The scientists showed her how to line up the box, so that when it caught the wind, it would fly upwards and not forward into electrical wires, as it had the last time.
The crowd was riveted as the balloon was released. Cheers erupted as it soared into the sky and the box lifted up into the air.
“That was a really nice moment,” Nair says. “I watched it finally drift off until it was a tiny little spot.”
The next hurdle was to recover the balloon after it landed an hour-and-a-half away. The next morning, Nair and her family drove out to find it, and after tromping deep in the woods, they located it draped over a tree. Just as they were about to make the trek out of the woods, Nair saw the CSA arriving by helicopter to help. To her delight, they were chauffeured by chopper out of the woods.
Later on, she discovered the balloon had travelled 30 kilometres into the air, almost halfway to space, where it captured photos of the curvature of the Earth and recorded data from the atmosphere.
Apart from the experiment, she also learned another lesson – that failure isn’t a bad thing. Despite the initial letdown, the result of her hard work was bigger and better than she ever expected.
Stephanie Todman, Nair’s former teacher at the Halton Waldorf School, said that personal discovery was the most important learning aspect of her project.
“The doing of the project is immensely important, but we as Waldorf teachers hope that what the students take away is learning about themselves,” Todman said.
Nair’s project has since inspired many younger Waldorf students to study science, Todman says. And Nair has since moved onto her next experiment; this year, in Grade 10, she is launching a high altitude balloon into space to gather, in real time, a different set of data she hasn’t decided on yet.

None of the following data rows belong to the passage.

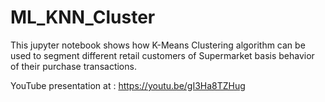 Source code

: # ML_KNN_Cluster
This jupyter notebook shows how K-Means Clustering algorithm can be used to segment different retail customers of Supermarket basis behavior of their purchase transactions.

YouTube presentation at :
https://youtu.be/gI3Ha8TZHug
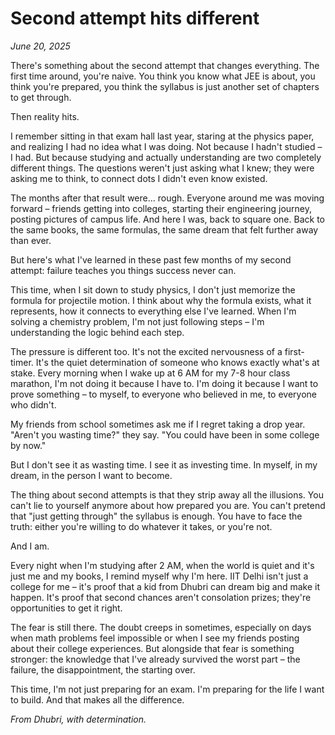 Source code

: # Second attempt hits different

*June 20, 2025*

There's something about the second attempt that changes everything. The first time around, you're naive. You think you know what JEE is about, you think you're prepared, you think the syllabus is just another set of chapters to get through.

Then reality hits.

I remember sitting in that exam hall last year, staring at the physics paper, and realizing I had no idea what I was doing. Not because I hadn't studied – I had. But because studying and actually understanding are two completely different things. The questions weren't just asking what I knew; they were asking me to think, to connect dots I didn't even know existed.

The months after that result were... rough. Everyone around me was moving forward – friends getting into colleges, starting their engineering journey, posting pictures of campus life. And here I was, back to square one. Back to the same books, the same formulas, the same dream that felt further away than ever.

But here's what I've learned in these past few months of my second attempt: failure teaches you things success never can.

This time, when I sit down to study physics, I don't just memorize the formula for projectile motion. I think about why the formula exists, what it represents, how it connects to everything else I've learned. When I'm solving a chemistry problem, I'm not just following steps – I'm understanding the logic behind each step.

The pressure is different too. It's not the excited nervousness of a first-timer. It's the quiet determination of someone who knows exactly what's at stake. Every morning when I wake up at 6 AM for my 7-8 hour class marathon, I'm not doing it because I have to. I'm doing it because I want to prove something – to myself, to everyone who believed in me, to everyone who didn't.

My friends from school sometimes ask me if I regret taking a drop year. "Aren't you wasting time?" they say. "You could have been in some college by now."

But I don't see it as wasting time. I see it as investing time. In myself, in my dream, in the person I want to become.

The thing about second attempts is that they strip away all the illusions. You can't lie to yourself anymore about how prepared you are. You can't pretend that "just getting through" the syllabus is enough. You have to face the truth: either you're willing to do whatever it takes, or you're not.

And I am.

Every night when I'm studying after 2 AM, when the world is quiet and it's just me and my books, I remind myself why I'm here. IIT Delhi isn't just a college for me – it's proof that a kid from Dhubri can dream big and make it happen. It's proof that second chances aren't consolation prizes; they're opportunities to get it right.

The fear is still there. The doubt creeps in sometimes, especially on days when math problems feel impossible or when I see my friends posting about their college experiences. But alongside that fear is something stronger: the knowledge that I've already survived the worst part – the failure, the disappointment, the starting over.

This time, I'm not just preparing for an exam. I'm preparing for the life I want to build. And that makes all the difference.

*From Dhubri, with determination.*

According to the 2017 UNESCO report, Cracking the code: girls' and women's education in science, technology, engineering and mathematics, exposing girls to supportive learning environments can increase their confidence and self-efficacy in these areas. Girls in Canada are underrepresented in STEM fields despite representing the vast majority of university graduates, according to a 2011 Statistics Canada study. The study also showed that women are less likely to choose a STEM program in university, regardless of mathematical ability.
One of the keys to closing this gap is to foster girls’ interest in STEM education early on. Arda Thomson, kindergarten teacher at Balmoral Hall School, an independent girls’ school in Winnipeg, earned a 2019 prime minister’s award for teaching excellence in STEM after transforming her classroom into an exploration station, a science centre and tinkering lab.

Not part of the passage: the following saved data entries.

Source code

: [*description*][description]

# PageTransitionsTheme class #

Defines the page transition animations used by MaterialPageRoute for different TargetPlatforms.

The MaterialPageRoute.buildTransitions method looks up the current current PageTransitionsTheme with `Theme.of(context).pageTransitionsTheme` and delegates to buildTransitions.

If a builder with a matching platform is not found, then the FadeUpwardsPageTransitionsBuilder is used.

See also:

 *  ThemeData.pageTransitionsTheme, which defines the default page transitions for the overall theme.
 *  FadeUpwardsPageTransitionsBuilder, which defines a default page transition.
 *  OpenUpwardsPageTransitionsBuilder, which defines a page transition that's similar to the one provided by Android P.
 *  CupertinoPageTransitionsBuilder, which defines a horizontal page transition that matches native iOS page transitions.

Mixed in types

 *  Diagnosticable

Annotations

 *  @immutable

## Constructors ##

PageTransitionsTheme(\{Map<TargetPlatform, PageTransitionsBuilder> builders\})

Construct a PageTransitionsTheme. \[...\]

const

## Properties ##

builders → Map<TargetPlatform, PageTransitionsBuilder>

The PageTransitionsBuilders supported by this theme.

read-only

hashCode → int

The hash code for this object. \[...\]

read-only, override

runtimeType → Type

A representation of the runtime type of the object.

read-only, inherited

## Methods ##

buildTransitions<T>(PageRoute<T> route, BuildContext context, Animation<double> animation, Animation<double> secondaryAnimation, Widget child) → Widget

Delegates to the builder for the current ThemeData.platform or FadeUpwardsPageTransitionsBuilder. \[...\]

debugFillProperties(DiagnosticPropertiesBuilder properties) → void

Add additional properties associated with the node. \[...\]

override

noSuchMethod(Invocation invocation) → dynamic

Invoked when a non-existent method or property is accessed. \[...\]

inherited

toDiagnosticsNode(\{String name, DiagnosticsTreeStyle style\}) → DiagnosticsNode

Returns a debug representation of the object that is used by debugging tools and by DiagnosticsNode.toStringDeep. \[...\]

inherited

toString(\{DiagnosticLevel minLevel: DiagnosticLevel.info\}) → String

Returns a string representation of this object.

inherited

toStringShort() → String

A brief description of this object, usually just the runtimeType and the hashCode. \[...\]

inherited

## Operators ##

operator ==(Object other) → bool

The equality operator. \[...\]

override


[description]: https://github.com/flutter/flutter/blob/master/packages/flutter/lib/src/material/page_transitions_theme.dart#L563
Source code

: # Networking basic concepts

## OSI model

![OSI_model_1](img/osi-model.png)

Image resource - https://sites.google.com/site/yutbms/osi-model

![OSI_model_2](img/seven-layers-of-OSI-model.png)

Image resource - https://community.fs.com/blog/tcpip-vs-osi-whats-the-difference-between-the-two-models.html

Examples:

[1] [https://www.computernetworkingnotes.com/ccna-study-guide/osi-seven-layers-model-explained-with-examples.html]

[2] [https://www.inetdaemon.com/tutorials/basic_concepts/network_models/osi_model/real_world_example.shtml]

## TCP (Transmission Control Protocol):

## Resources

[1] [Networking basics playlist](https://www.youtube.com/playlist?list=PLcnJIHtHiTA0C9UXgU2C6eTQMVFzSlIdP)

“They should really start young,” Thomson says. “They are little, of course, and they want to play, but they’re playing with ideas.”
For example, Thomson’s five- and six-year-old students simultaneously learn how to code as they learn to read. They research important female scientists and sometimes dress in costumes depicting them to tell the story of each woman’s achievements. Instead of doing show-and-tell, they present experiments to the class each week.
“It can be very messy, but I’m at the point where I don’t care anymore what the carpet looks like,” Thomson says. “It’s all about fun learning.”
The 2017 UNESCO report, Cracking the code: girls’ and women’s education in science, technology, engineering and mathematics (STEM), aims to decipher the factors that hinder girls and women from participating and achieving in STEM education, and how to promote more engagement.
- The report found only 35 per cent of STEM students in higher education globally are women. Only 28 per cent of all of the world’s researchers are women.
- Girls are held back by discrimination, biases, social norms and expectations that influence the quality of education they receive and the subjects they study.
- Supportive learning environments can increase girls’ confidence and self-efficacy in STEM.
- Female STEM teachers have a positive influence on girls’ performance and engagement with further STEM studies and careers.
- Girls perform better when teaching strategies take into consideration their learning needs and when teachers have high expectations of them in STEM subjects and treat them equally.